While attempting to remove it the unit came apart in my hand. No I didn't break it but I did look at it very closely It appeared that the unit was not glued or the glue didn't adhere very well. I mixed up some epoxy and put it back together. While squeezing the unit It developed a bubble in on of the corners. Squeezing and releasing the port for the sensor caused the bubble. so I applied more to the corner to fill the gap. I let it set up and reinstalled the unit. The next day, after performing another repair, I restarted the truck. Everything ran well and it sounded like it was happy. I let it warm up and took it for a ride. It had been stalling within the first quarter mile of travel. I made it past that point and the took it for a shake down run. No stalling occurred.
My only conclusion, at this point, was that the poor seal and or the leak in the corner was not allowing the unit to respond to the atmospheric pressure changes in the manifold. Thus it was cutting off the fuel and caused it to stall.

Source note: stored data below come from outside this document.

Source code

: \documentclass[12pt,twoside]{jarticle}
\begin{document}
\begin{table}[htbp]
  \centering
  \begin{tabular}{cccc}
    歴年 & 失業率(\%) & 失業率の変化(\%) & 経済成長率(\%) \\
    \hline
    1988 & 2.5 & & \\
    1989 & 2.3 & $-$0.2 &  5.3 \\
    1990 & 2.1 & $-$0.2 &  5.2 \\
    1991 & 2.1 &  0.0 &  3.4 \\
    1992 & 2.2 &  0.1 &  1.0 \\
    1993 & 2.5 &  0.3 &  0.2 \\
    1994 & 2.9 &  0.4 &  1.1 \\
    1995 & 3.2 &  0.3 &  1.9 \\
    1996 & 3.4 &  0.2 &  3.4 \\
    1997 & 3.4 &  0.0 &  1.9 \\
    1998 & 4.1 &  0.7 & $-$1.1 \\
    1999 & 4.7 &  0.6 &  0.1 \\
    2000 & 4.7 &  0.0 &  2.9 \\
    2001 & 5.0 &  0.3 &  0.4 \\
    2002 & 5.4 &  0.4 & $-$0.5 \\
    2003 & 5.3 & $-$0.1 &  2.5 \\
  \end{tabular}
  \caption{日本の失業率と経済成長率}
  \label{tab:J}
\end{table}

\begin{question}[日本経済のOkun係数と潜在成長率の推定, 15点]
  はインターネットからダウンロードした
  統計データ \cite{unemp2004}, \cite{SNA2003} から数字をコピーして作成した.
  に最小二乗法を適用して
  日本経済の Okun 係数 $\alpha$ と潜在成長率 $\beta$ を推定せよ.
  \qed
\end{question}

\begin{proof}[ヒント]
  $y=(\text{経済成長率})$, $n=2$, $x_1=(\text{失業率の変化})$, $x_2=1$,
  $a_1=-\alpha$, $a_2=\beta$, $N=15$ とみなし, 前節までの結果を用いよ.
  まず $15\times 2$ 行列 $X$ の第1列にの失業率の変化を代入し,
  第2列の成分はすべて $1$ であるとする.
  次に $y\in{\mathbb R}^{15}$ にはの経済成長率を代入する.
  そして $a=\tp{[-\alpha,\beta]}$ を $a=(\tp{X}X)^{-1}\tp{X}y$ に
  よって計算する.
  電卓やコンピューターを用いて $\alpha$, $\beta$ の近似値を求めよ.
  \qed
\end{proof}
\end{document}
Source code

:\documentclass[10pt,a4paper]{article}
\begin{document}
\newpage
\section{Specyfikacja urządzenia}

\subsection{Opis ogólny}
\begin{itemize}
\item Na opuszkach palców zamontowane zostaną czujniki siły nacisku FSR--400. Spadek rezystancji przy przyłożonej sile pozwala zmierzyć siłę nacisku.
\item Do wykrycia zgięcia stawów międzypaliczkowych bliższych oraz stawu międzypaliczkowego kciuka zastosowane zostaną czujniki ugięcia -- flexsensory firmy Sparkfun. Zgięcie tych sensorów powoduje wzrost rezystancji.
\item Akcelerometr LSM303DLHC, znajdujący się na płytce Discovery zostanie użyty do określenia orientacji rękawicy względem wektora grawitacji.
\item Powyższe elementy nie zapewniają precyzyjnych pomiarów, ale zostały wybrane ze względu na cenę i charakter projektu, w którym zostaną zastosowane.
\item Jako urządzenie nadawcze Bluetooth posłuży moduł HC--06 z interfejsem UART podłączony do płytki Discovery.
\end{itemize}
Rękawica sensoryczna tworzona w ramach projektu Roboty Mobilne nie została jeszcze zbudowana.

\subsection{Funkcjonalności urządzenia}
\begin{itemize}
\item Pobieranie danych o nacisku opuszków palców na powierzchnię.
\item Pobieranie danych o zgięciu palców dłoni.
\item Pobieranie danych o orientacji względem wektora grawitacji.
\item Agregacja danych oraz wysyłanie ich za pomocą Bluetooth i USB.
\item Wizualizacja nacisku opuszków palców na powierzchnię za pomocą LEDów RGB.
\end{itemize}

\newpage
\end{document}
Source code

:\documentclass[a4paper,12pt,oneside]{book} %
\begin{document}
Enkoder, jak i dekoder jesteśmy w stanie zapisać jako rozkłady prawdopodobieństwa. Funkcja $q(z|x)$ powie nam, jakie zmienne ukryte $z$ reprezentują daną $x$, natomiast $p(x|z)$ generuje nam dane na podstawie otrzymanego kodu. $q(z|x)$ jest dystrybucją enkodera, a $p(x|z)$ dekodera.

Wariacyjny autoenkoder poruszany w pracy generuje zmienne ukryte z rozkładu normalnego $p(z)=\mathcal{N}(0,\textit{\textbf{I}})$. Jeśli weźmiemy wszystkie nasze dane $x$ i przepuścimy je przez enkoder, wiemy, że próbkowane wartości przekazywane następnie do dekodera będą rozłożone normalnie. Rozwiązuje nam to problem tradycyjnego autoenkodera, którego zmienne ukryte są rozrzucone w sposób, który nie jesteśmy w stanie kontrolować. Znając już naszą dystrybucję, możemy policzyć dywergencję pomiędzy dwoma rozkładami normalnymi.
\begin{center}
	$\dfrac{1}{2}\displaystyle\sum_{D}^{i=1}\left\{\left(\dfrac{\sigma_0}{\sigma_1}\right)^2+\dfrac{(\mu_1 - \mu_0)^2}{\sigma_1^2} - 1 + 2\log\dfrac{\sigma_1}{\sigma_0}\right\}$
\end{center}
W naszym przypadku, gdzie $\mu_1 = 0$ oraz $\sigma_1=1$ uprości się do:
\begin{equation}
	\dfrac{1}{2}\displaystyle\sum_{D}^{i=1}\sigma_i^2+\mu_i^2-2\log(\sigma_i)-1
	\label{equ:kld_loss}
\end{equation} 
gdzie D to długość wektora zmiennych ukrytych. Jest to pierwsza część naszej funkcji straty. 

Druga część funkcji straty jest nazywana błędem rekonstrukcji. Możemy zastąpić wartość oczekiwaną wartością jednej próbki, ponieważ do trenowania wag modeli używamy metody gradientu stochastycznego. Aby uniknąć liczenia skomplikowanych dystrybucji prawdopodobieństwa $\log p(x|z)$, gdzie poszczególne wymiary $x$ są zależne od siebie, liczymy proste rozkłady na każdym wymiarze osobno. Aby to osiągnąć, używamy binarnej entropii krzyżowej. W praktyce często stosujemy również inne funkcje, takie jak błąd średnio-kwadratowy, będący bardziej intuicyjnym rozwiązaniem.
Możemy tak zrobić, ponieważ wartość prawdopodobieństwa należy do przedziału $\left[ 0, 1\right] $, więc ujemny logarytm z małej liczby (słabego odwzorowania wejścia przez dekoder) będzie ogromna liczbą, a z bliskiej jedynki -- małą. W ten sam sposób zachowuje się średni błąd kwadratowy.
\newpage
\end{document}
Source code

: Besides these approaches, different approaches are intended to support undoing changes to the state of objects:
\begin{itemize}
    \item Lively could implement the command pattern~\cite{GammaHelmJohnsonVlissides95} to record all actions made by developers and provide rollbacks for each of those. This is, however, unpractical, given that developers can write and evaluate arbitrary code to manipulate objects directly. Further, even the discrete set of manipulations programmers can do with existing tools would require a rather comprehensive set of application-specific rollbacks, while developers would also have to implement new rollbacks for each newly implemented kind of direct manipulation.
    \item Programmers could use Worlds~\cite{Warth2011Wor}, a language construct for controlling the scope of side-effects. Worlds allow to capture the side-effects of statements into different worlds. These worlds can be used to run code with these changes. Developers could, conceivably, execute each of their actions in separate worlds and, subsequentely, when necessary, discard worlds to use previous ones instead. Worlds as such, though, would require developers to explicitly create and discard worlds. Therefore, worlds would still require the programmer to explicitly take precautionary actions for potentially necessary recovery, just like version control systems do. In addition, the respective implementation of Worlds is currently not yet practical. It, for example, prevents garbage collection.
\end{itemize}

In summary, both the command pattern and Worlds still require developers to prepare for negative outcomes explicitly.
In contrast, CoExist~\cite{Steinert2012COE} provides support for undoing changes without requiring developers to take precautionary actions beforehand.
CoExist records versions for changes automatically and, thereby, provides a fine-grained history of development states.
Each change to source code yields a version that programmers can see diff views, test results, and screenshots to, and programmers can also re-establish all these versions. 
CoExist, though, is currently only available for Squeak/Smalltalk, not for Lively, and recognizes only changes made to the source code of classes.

I hope this information will help someone else. Keep looking! I have been perusing this problem for 6 Months. Good Luck
I cleaned the ground connections and changed the start relay and the power distribution / fuse block unit. The ECM and The PCM. Thank God for the Pick your own part places. they saved me hundreds. Each time I did a Change I would put the original computer part back in. I hate to hunt and pick. So as you tell I have a few spare parts extra.
I bought my own code reader, got tired of waiting 15 minutes to reset the Check engine light. I also looked at fuel pump wiring and possibly changing fuel pump.
NOTE: its a lot harder than they say to change the pump unless you have special tools.ie. lift, extra floor jack, extensions for the ratchets, wood blocks to support the units or the Bed. It is not a job to take on by yourself. I viewed three ways to do it and found that the easiest way to attempt it would be to lift the bed. There is a few videos on U-Tube.
Utilize your resources. U-Tube is good, but you have to pick and choose who to watch There are a lot of chat rooms and help blogs. Watch those too. They want your money and then make suggestions that you may have already have done.
Do your home work, Get detailed symptoms and then go about fixing the problem. Most of all Check your fluids! Gas, Transmission, and Oil fluids a low one can ruin your day.
Thanks for posting your info. Hope it helps someone else!